Make Roux:  Lightly oil a Dutch oven. Fry bacon until crispy. Remove bacon and reserve grease. (Bacon may be added back to finished gumbo.) Add the flour and cook on low heat, stirring often, until roux is dark (the color of an old penny) but not burned. The secret to a good gumbo is the roux. Add onions, cube steaks, tomatoes and garlic. Cook until cube steak falls apart and tomatoes are cooked down, about an hour. Add 2 cups water and okra. Bring back to a simmer. Add seafood, crab boil and seasonings. Cook slowly until flavors are blended and seafood is done.

Kathy Skinner, Tallapoosa River EC

Stuffed Beef Tenderloin

3 ¼ pound beef tenderloin

Kirk Vantrease’s Stuffed Beef Tenderloin calls for spinach, bacon, onion, mushrooms, provolone and pinot noir. (contributed)

6 ounces spinach

4 slices bacon, finely chopped

1 cup mushrooms, finely chopped

1/2 onion, finely chopped

1 cup provolone cheese, shredded

1 cup red wine (recommended: pinot noir)

1 cup beef stock

1 stick butter

2 tablespoons olive oil

1 tablespoon garlic

Salt and pepper, to taste

Heat a large skillet on medium heat. Add olive oil and bacon, cook for 2 minutes. Add onion and mushrooms and cook 5 minutes. Increase the heat to high and add butter, garlic, beef stock, red wine, salt, pepper and spinach, and cook until spinach wilts. Using a sharp knife, slice beef tenderloin down the middle but not all the way through. Open the tenderloin, cover with wax paper and pound it with a mallet until about ½-inch thick. Spread the mushroom-onion mixture evenly over the beef and sprinkle the provolone cheese. Take one end and roll the beef, securing it with kitchen twine. Pour the liquid from the skillet into a casserole baking dish and place the rolled tenderloin in the center of the dish. Bake for 45 minutes on 450 degrees until the internal temperature of the beef is 125 degrees. Remove twine and cut across the grain to serve.

Kirk Vantrease, Cullman EC

Crockpot Ro-Tel Grits

1-2 pounds Velveeta cheese

1 can Ro-Tel tomatoes

1 stick butter

1 pound Conecuh sausage

2 cups Jim Dandy quick-cooking grits

8 ½ cups water

Salt to taste

Cube Velveeta and place in crockpot along with Ro-Tel and butter. Turn heat on high. Cook Conecuh sausage, slice into bite-sized pieces and add to the crockpot. Cook grits according to package directions. Add cooked grits to crockpot and simmer.

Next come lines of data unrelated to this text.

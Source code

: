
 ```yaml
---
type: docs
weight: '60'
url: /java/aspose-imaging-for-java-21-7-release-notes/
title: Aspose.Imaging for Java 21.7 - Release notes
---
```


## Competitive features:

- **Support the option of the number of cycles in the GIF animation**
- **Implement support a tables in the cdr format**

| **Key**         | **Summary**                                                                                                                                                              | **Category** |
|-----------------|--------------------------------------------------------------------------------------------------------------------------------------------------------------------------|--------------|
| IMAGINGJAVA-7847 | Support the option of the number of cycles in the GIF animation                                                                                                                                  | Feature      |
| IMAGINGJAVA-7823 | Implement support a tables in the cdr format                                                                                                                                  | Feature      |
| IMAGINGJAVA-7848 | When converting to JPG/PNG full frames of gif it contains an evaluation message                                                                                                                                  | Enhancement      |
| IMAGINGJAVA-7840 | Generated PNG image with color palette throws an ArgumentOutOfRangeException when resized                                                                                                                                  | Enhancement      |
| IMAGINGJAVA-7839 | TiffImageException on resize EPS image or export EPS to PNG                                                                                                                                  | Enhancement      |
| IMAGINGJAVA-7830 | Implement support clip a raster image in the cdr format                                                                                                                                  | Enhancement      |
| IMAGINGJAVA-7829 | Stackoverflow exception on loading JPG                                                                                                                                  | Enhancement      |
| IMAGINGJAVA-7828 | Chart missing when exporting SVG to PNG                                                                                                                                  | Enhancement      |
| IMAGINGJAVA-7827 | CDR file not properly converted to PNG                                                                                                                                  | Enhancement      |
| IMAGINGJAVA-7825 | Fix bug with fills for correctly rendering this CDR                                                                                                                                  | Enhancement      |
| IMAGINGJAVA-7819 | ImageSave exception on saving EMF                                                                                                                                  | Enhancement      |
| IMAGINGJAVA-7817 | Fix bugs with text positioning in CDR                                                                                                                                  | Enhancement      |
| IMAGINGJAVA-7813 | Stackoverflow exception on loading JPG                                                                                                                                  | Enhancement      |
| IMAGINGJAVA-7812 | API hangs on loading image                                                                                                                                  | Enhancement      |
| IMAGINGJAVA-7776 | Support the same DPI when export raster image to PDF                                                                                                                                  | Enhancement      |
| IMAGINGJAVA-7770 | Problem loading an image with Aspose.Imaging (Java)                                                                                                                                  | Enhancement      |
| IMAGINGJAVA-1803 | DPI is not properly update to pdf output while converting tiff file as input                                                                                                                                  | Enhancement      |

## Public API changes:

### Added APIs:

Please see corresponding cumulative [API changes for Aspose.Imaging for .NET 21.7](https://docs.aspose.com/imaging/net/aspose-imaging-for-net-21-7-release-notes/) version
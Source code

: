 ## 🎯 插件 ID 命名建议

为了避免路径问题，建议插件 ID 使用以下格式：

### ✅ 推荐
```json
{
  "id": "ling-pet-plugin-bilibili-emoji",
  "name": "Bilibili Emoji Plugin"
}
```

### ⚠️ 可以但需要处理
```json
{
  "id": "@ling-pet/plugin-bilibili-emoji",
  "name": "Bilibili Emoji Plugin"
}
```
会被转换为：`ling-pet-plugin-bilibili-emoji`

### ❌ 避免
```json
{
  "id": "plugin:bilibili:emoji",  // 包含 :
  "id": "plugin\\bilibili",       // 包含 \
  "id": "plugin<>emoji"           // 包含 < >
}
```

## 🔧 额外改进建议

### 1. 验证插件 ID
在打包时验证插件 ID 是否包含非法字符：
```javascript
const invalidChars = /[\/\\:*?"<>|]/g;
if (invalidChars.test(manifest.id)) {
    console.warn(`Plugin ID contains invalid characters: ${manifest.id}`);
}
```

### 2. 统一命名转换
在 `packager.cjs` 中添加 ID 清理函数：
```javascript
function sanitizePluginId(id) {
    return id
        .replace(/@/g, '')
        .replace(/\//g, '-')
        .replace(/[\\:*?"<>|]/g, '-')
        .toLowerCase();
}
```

Amy Miller, Clarke-Washington EMC

Cheesy Chili Baked Potato Casserole

4 baking potatoes

16 ounces cheddar cheese

15 ounces canned chili

2 sticks butter

1 cup sour cream

1 cup Fritos corn chips

1/2 cup jalapeños, chopped

Olive oil

Salt and pepper

Preheat oven to 350 degrees. Place the 4 baking potatoes in a casserole dish and cover each potato with olive oil. Poke each potato with a knife and bake for 1 hour. When potatoes are soft, cut each down the middle and open it. Cube the 2 sticks of butter and spread evenly over the potatoes. Layer 8 ounces of cheddar cheese, then the 8-ounce can of chili over potatoes and bake for 10 minutes. Top casserole with 8 ounces of cheddar cheese, sour cream, chopped jalapeños and crumbled Fritos corn chips.